You can also find out if there is any other abnormal water usage at the property. This might be an indication of having to change out some toilets or other fixtures that are wasting water and energy. These can be good leverage points to possibly renegotiate the terms or get an allowance at the closing table to correct the issues. The time you will spend here for the savings you will receive is just a drop in the bucket.


#3. Board of Health

I cannot state enough how important this step is. Just like at the building department, there is a public file on the property that the Board of Health Commissioner will be happy to share with you. They know that you as a property buyer are going to come into their town and make things better, making their job easier. Right? Reviewing the folder is valuable enough but actually hearing from the inspector what the problem was and how it was resolved can be enlightening. I have had the opportunity to find out so much more about the property by listening to the stories about the property directly from the inspector with first hand knowledge of the property conditions. Either way, you cannot lose. You do not want the first time you meet the Commissioner when they are on your property writing up code violations from a complaint. Even worse. What if you do find violations? You are going to be responsible to bring the property into compliance once it is your name on the deed. These problems do not go away on the transfer of ownership. They follow the sale with all of the deadlines and compliance issues to the new owner.

I have seen property folders that go back for decades that have revealed all kinds of violations including mold, water damages, unsafe exterior staircases, and like types of property issues. Now that you are armed with the history of the property, you can connect the dots to the Building Inspection folder. Did that shaky staircase you saw in the Board of Health folder get replaced with the new one you saw at the property by a licensed insured contractor, and did they pull a permit? Did all of those other violations get taken care of with permits and licensed contractors too? I think you are starting to see the bigger picture.

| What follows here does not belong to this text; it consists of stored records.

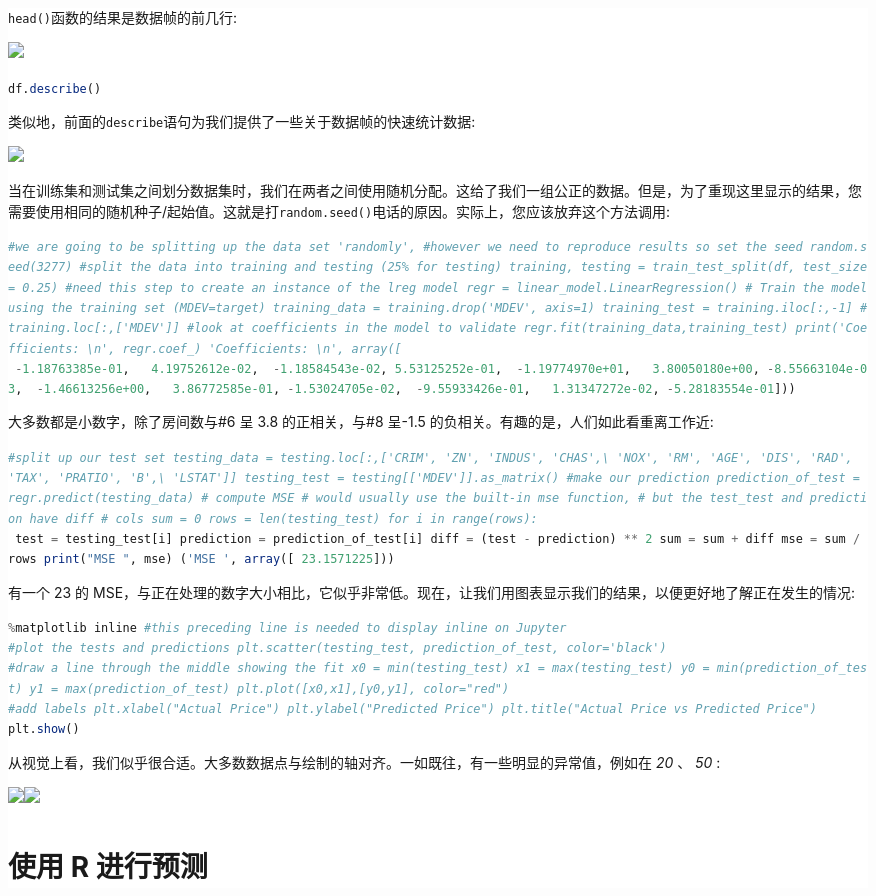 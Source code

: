 `head()`函数的结果是数据帧的前几行:

![](../images/00051.jpeg)

```jl
df.describe()  
```

类似地，前面的`describe`语句为我们提供了一些关于数据帧的快速统计数据:

![](../images/00052.jpeg)

当在训练集和测试集之间划分数据集时，我们在两者之间使用随机分配。这给了我们一组公正的数据。但是，为了重现这里显示的结果，您需要使用相同的随机种子/起始值。这就是打`random.seed()`电话的原因。实际上，您应该放弃这个方法调用:

```jl
#we are going to be splitting up the data set 'randomly', #however we need to reproduce results so set the seed random.seed(3277) #split the data into training and testing (25% for testing) training, testing = train_test_split(df, test_size = 0.25) #need this step to create an instance of the lreg model regr = linear_model.LinearRegression() # Train the model using the training set (MDEV=target) training_data = training.drop('MDEV', axis=1) training_test = training.iloc[:,-1] #training.loc[:,['MDEV']] #look at coefficients in the model to validate regr.fit(training_data,training_test) print('Coefficients: \n', regr.coef_) 'Coefficients: \n', array([
 -1.18763385e-01,   4.19752612e-02,  -1.18584543e-02, 5.53125252e-01,  -1.19774970e+01,   3.80050180e+00, -8.55663104e-03,  -1.46613256e+00,   3.86772585e-01, -1.53024705e-02,  -9.55933426e-01,   1.31347272e-02, -5.28183554e-01])) 
```

大多数都是小数字，除了房间数与#6 呈 3.8 的正相关，与#8 呈-1.5 的负相关。有趣的是，人们如此看重离工作近:

```jl
#split up our test set testing_data = testing.loc[:,['CRIM', 'ZN', 'INDUS', 'CHAS',\ 'NOX', 'RM', 'AGE', 'DIS', 'RAD', 'TAX', 'PRATIO', 'B',\ 'LSTAT']] testing_test = testing[['MDEV']].as_matrix() #make our prediction prediction_of_test = regr.predict(testing_data) # compute MSE # would usually use the built-in mse function, # but the test_test and prediction have diff # cols sum = 0 rows = len(testing_test) for i in range(rows):
 test = testing_test[i] prediction = prediction_of_test[i] diff = (test - prediction) ** 2 sum = sum + diff mse = sum / rows print("MSE ", mse) ('MSE ', array([ 23.1571225]))
```

有一个 23 的 MSE，与正在处理的数字大小相比，它似乎非常低。现在，让我们用图表显示我们的结果，以便更好地了解正在发生的情况:

```jl
%matplotlib inline #this preceding line is needed to display inline on Jupyter
#plot the tests and predictions plt.scatter(testing_test, prediction_of_test, color='black')
#draw a line through the middle showing the fit x0 = min(testing_test) x1 = max(testing_test) y0 = min(prediction_of_test) y1 = max(prediction_of_test) plt.plot([x0,x1],[y0,y1], color="red")
#add labels plt.xlabel("Actual Price") plt.ylabel("Predicted Price") plt.title("Actual Price vs Predicted Price")
plt.show()
```

从视觉上看，我们似乎很合适。大多数数据点与绘制的轴对齐。一如既往，有一些明显的异常值，例如在 *20* 、 *50* :

![](../images/00053.jpeg)![](../images/00054.jpeg)

# 使用 R 进行预测

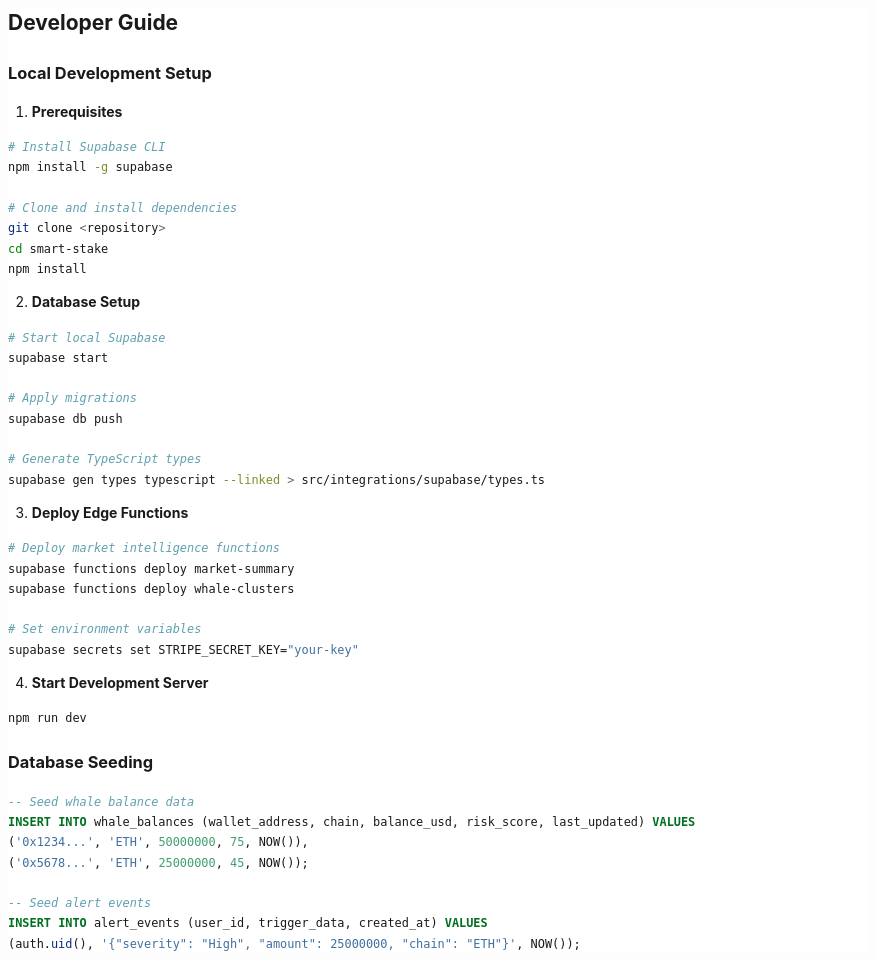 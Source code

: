 ## Developer Guide

### Local Development Setup

1. **Prerequisites**
```bash
# Install Supabase CLI
npm install -g supabase

# Clone and install dependencies
git clone <repository>
cd smart-stake
npm install
```

2. **Database Setup**
```bash
# Start local Supabase
supabase start

# Apply migrations
supabase db push

# Generate TypeScript types
supabase gen types typescript --linked > src/integrations/supabase/types.ts
```

3. **Deploy Edge Functions**
```bash
# Deploy market intelligence functions
supabase functions deploy market-summary
supabase functions deploy whale-clusters

# Set environment variables
supabase secrets set STRIPE_SECRET_KEY="your-key"
```

4. **Start Development Server**
```bash
npm run dev
```

### Database Seeding

```sql
-- Seed whale balance data
INSERT INTO whale_balances (wallet_address, chain, balance_usd, risk_score, last_updated) VALUES
('0x1234...', 'ETH', 50000000, 75, NOW()),
('0x5678...', 'ETH', 25000000, 45, NOW());

-- Seed alert events
INSERT INTO alert_events (user_id, trigger_data, created_at) VALUES
(auth.uid(), '{"severity": "High", "amount": 25000000, "chain": "ETH"}', NOW());
```
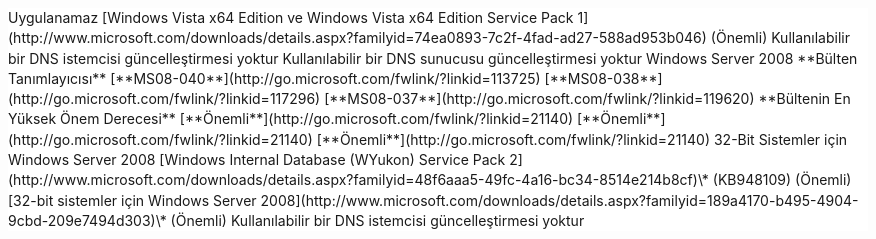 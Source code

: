 </td>
<td style="border:1px solid black;">
Uygulanamaz
</td>
<td style="border:1px solid black;">
[Windows Vista x64 Edition ve Windows Vista x64 Edition Service Pack 1](http://www.microsoft.com/downloads/details.aspx?familyid=74ea0893-7c2f-4fad-ad27-588ad953b046)  
(Önemli)
</td>
<td style="border:1px solid black;">
Kullanılabilir bir DNS istemcisi güncelleştirmesi yoktur  
Kullanılabilir bir DNS sunucusu güncelleştirmesi yoktur
</td>
</tr>
<tr>
<th colspan="4">
Windows Server 2008
</th>
</tr>
<tr>
<td style="border:1px solid black;">
**Bülten Tanımlayıcısı**
</td>
<td style="border:1px solid black;">
[**MS08-040**](http://go.microsoft.com/fwlink/?linkid=113725)
</td>
<td style="border:1px solid black;">
[**MS08-038**](http://go.microsoft.com/fwlink/?linkid=117296)
</td>
<td style="border:1px solid black;">
[**MS08-037**](http://go.microsoft.com/fwlink/?linkid=119620)
</td>
</tr>
<tr class="alternateRow">
<td style="border:1px solid black;">
**Bültenin En Yüksek Önem Derecesi**
</td>
<td style="border:1px solid black;">
[**Önemli**](http://go.microsoft.com/fwlink/?linkid=21140)
</td>
<td style="border:1px solid black;">
[**Önemli**](http://go.microsoft.com/fwlink/?linkid=21140)
</td>
<td style="border:1px solid black;">
[**Önemli**](http://go.microsoft.com/fwlink/?linkid=21140)
</td>
</tr>
<tr>
<td style="border:1px solid black;">
32-Bit Sistemler için Windows Server 2008
</td>
<td style="border:1px solid black;">
[Windows Internal Database (WYukon) Service Pack 2](http://www.microsoft.com/downloads/details.aspx?familyid=48f6aaa5-49fc-4a16-bc34-8514e214b8cf)\*  
(KB948109)  
(Önemli)
</td>
<td style="border:1px solid black;">
[32-bit sistemler için Windows Server 2008](http://www.microsoft.com/downloads/details.aspx?familyid=189a4170-b495-4904-9cbd-209e7494d303)\*  
(Önemli)
</td>
<td style="border:1px solid black;">
Kullanılabilir bir DNS istemcisi güncelleştirmesi yoktur   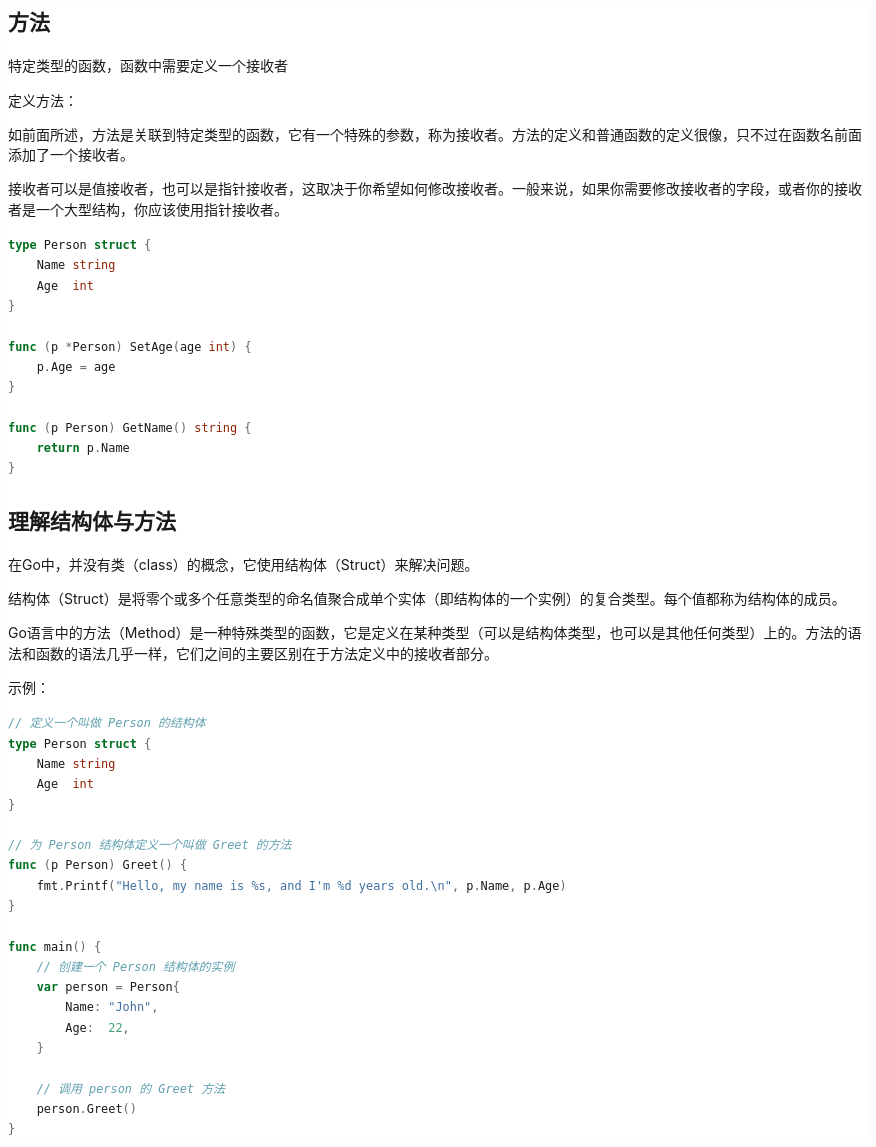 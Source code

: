 


## 方法

特定类型的函数，函数中需要定义一个接收者



定义方法：

如前面所述，方法是关联到特定类型的函数，它有一个特殊的参数，称为接收者。方法的定义和普通函数的定义很像，只不过在函数名前面添加了一个接收者。

接收者可以是值接收者，也可以是指针接收者，这取决于你希望如何修改接收者。一般来说，如果你需要修改接收者的字段，或者你的接收者是一个大型结构，你应该使用指针接收者。

```go
type Person struct {
    Name string
    Age  int
}

func (p *Person) SetAge(age int) {
    p.Age = age
}

func (p Person) GetName() string {
    return p.Name
}
```



## 理解结构体与方法

在Go中，并没有类（class）的概念，它使用结构体（Struct）来解决问题。

结构体（Struct）是将零个或多个任意类型的命名值聚合成单个实体（即结构体的一个实例）的复合类型。每个值都称为结构体的成员。

Go语言中的方法（Method）是一种特殊类型的函数，它是定义在某种类型（可以是结构体类型，也可以是其他任何类型）上的。方法的语法和函数的语法几乎一样，它们之间的主要区别在于方法定义中的接收者部分。



示例：

```go
// 定义一个叫做 Person 的结构体
type Person struct {
    Name string
    Age  int
}

// 为 Person 结构体定义一个叫做 Greet 的方法
func (p Person) Greet() {
    fmt.Printf("Hello, my name is %s, and I'm %d years old.\n", p.Name, p.Age)
}

func main() {
    // 创建一个 Person 结构体的实例
    var person = Person{
        Name: "John",
        Age:  22,
    }
    
    // 调用 person 的 Greet 方法
    person.Greet()
}
```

#4. Assessor’s Office/Land Records

As you would imagine, the Assessor’s office also will be a wealth of knowledge for you before you make an offer to purchase. This will be an opportunity to verify the tax information you saw on the MLS Property Proforma supplied to you by the Realtor. You also need to see the last sale or purchase price that tax value was assessed at. The price and taxes the current owner is paying may be based on a lower sales price than you are going to be paying. So, even though you were able to verify the previous sales price and the tax rate the previous owner paid; you should be able to figure out what your new taxes will be based on the new sales price. The Assessor Office can help you with the mill rate to determine your new tax bill to use in your profit and loss spreadsheet for the building. This will give you a better idea of where you stand on your bottom line.

You will also be able to find out if the taxes are current. Sure, this will usually be addressed at the closing table from the proceeds of the sale. But what if the seller is upside down, meaning they owe more than the proceeds of the sale. Well, just like the other sections preceding this one regarding responsibility and compliance, you will be on the hook to bring the taxes up to date.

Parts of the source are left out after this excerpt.